Under a new plan announced Friday, President Barack Obama said that states can apply for waivers to get out of some of the most onerous requirements of No Child Left Behind. But, the waivers will be contingent on states implementing standards to ensure that all students, including those with special needs, are “college and career ready.”
The announcement comes amid frustration from the White House that Congress has not yet considered changes to No Child Left Behind. The law demanded higher standards for students, but critics argue that it encouraged states to lower the bar in an effort to meet requirements.
“The goals behind No Child Left Behind were admirable,” Obama said Friday. “But experience has taught us that, in its implementation, No Child Left Behind had some serious flaws that are hurting our children instead of helping them.”
By allowing states to obtain waivers, Obama said he wants to give states “more flexibility to meet high standards.”
Despite the criticism, however, administration officials have said that No Child Left Behind offered benefits to children with disabilities by holding such students to higher standards and that’s an effort they plan to continue.

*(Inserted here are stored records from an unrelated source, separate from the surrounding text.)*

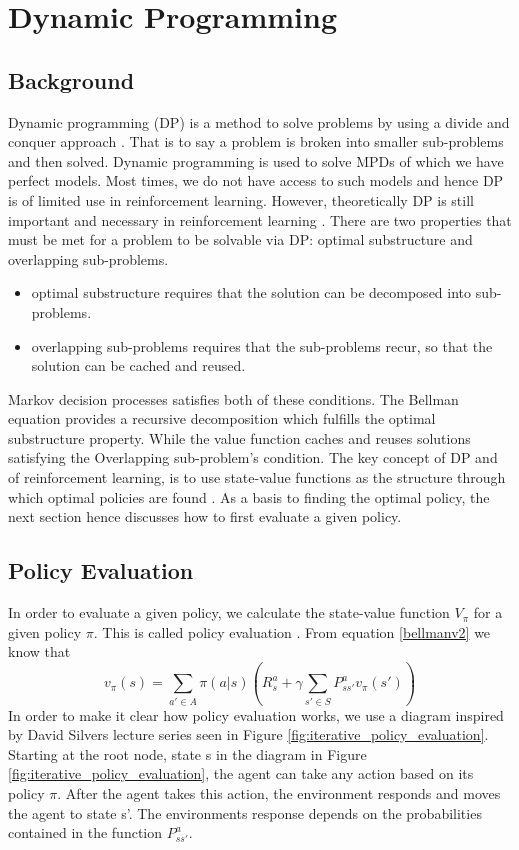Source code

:\graphicspath{{Dynamic\_Programming/fig/}}

\chapter{Dynamic Programming}
\label{chap:Dynamic_Programming}

\section{Background}

Dynamic programming (DP) is a method to solve problems by using a divide and conquer approach \cite{David_Silver}. That is to say a problem is broken into smaller sub-problems and then solved. Dynamic programming is used to solve MPDs of which we have perfect models. Most times, we do not have access to such models and hence DP is of limited use in reinforcement learning. However, theoretically DP is still important and necessary in reinforcement learning \cite{sutton_barto}.
There are two properties that must be met for a problem to be solvable via DP: optimal substructure and overlapping sub-problems. \cite{David_Silver}
\begin{itemize}
	\item optimal substructure requires that the solution can be decomposed into sub-problems.
	\item overlapping sub-problems requires that the sub-problems recur, so that the solution can be cached and reused.
\end{itemize}

Markov decision processes satisfies both of these conditions. The Bellman equation provides a recursive decomposition which fulfills the optimal substructure property. While the value function caches and reuses solutions satisfying the Overlapping sub-problem's condition. \cite{David_Silver}
The key concept of DP and of reinforcement learning, is to use state-value functions as the structure through which optimal policies are found \cite{sutton_barto}. As a basis to finding the optimal policy, the next section hence discusses how to first evaluate a given policy.
\section{Policy Evaluation}
In order to evaluate a given policy, we calculate the state-value function $V_{\pi}$ for a given policy $\pi$. This is called policy evaluation \cite{sutton_barto}.
From equation \ref{bellmanv2} we know that
\[
v_{\pi}(s) = \sum_{a'\in A}\pi(a|s)(R^{a}_s+\gamma\sum_{s'\in S}P^{a}_{ss'}v_\pi(s'))
\]
In order to make it clear how policy evaluation works, we use a diagram inspired by David Silvers lecture series \cite{David_Silver} seen in Figure \ref{fig:iterative_policy_evaluation}.
Starting at the root node, state s in the diagram in Figure \ref{fig:iterative_policy_evaluation}, the agent can take any action based on its policy $\pi$. After the agent takes this action, the environment responds and moves the agent to state s'. The environments response depends on the probabilities contained in the function $P^{a}_{ss'}$.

“NCLB was right to shine a bright light on achievement gaps and set a clear expectation that all students must learn to the same standards,” Secretary of Education Arne Duncan told Congress in March. “This has led to great progress in schools focusing more on the needs of English learners and students with disabilities and other at-risk students.”
While many in the disability community are pleased by the enhanced focus on achievement for this group, others counter that holding students with disabilities to similar standards as their typically developing peers is unrealistic.